(PROBLEM DESCRIPTION) The result should be every line that contains the word "appropriate", taken from the material.

Content starts

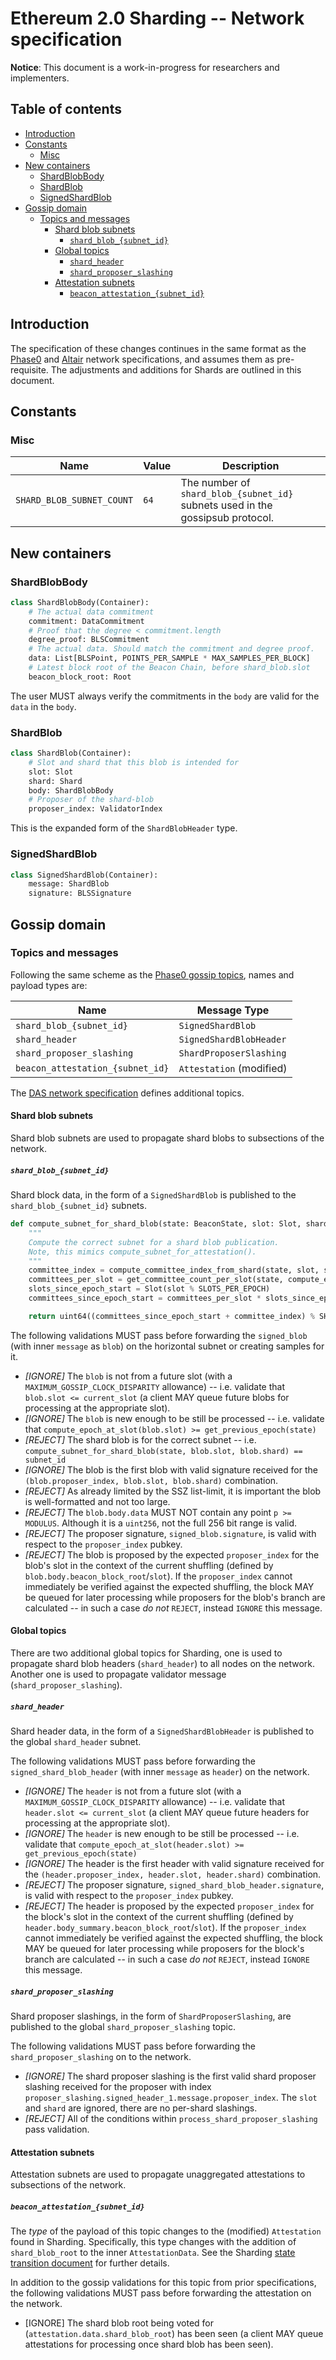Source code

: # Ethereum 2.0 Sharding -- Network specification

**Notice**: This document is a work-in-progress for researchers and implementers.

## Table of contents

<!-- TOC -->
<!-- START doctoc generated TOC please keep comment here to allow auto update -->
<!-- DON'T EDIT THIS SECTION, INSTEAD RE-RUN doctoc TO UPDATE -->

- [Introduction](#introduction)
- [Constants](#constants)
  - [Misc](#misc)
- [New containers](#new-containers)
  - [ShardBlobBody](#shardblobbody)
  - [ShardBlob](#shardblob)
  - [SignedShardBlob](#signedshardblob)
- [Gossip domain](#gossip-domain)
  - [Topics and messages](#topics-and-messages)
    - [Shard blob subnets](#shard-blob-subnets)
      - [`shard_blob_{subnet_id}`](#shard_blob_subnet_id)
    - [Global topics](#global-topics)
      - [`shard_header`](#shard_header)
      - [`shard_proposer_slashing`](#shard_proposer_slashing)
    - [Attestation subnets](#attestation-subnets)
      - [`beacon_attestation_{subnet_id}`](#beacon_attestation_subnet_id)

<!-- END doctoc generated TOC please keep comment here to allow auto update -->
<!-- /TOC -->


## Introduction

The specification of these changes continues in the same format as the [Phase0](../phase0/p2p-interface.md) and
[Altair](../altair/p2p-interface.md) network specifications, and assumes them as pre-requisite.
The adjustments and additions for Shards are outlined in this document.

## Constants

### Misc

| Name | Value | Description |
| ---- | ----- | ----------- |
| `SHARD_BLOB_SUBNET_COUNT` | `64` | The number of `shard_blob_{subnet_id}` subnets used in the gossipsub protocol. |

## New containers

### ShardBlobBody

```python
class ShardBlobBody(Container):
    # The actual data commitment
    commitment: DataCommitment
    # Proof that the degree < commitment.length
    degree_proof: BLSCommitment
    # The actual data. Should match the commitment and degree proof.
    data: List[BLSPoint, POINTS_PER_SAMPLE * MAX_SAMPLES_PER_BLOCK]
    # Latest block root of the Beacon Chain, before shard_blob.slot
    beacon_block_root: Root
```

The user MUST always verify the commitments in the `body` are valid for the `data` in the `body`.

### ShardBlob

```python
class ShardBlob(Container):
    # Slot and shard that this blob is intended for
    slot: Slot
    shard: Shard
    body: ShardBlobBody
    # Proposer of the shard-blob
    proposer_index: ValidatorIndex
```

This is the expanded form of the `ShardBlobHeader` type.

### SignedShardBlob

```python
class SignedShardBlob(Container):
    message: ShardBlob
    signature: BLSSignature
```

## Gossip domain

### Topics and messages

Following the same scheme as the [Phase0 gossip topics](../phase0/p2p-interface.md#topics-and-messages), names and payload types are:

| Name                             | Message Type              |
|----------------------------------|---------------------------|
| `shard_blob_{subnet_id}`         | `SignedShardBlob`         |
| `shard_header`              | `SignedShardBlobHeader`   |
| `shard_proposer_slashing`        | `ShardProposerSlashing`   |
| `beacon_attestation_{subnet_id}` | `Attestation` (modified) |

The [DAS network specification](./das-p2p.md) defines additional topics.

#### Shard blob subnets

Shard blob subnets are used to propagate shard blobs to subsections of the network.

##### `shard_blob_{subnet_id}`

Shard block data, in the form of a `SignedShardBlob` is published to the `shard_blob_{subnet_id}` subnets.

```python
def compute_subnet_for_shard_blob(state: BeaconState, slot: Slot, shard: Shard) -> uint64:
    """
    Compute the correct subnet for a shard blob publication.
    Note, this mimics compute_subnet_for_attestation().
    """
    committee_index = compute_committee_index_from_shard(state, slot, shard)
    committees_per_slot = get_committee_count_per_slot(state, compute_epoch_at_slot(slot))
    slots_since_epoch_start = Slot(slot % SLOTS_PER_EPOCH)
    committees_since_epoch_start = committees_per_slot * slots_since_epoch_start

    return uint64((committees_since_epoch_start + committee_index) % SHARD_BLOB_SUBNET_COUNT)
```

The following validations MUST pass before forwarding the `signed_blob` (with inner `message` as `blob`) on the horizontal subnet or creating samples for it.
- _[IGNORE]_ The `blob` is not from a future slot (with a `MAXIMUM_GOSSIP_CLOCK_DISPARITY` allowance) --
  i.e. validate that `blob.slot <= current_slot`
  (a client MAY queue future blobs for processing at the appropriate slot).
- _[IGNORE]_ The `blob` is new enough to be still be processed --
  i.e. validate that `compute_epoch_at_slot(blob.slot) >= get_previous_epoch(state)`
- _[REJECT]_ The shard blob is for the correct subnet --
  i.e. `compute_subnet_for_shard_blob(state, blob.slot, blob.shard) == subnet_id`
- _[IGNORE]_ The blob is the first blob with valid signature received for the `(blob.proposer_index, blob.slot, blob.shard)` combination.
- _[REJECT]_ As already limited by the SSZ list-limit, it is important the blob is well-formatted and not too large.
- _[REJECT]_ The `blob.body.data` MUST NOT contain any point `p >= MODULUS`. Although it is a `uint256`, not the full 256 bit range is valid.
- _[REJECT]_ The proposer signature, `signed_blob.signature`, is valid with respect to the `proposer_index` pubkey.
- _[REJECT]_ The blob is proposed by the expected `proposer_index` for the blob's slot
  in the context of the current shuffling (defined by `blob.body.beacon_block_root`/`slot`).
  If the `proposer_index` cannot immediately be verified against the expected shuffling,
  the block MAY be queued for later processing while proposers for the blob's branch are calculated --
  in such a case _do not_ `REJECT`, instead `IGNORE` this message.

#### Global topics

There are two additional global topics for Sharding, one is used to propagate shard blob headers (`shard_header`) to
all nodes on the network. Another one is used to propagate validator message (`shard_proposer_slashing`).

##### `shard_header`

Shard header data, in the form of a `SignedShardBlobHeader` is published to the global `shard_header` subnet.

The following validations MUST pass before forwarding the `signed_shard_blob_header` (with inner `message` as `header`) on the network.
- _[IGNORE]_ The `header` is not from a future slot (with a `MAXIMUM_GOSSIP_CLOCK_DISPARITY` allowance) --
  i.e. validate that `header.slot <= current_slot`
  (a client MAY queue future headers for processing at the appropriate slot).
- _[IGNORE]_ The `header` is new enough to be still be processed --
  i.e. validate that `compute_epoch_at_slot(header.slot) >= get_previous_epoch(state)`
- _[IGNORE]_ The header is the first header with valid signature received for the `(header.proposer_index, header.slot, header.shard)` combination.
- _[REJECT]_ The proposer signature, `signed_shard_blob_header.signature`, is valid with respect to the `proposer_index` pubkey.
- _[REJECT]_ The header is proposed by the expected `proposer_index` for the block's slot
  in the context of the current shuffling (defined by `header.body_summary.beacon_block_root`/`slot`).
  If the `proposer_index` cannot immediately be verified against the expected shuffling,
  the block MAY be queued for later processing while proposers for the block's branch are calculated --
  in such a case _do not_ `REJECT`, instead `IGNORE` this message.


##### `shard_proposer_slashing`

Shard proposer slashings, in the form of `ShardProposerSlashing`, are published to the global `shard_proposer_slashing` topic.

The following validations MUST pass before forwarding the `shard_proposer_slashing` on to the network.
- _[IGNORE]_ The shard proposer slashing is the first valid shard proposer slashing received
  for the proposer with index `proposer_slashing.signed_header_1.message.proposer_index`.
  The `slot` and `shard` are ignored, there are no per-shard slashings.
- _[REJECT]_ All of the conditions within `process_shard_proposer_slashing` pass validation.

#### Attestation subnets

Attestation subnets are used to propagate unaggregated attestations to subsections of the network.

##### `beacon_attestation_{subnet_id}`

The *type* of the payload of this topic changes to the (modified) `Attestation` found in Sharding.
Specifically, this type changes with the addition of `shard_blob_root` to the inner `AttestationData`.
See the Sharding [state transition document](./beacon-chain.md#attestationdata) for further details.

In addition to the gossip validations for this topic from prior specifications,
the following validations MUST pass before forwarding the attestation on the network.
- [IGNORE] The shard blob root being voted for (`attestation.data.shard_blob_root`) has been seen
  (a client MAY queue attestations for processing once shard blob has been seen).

Content ends

(ANSWER FOR THE TASK)
  (a client MAY queue future blobs for processing at the appropriate slot).
  (a client MAY queue future headers for processing at the appropriate slot).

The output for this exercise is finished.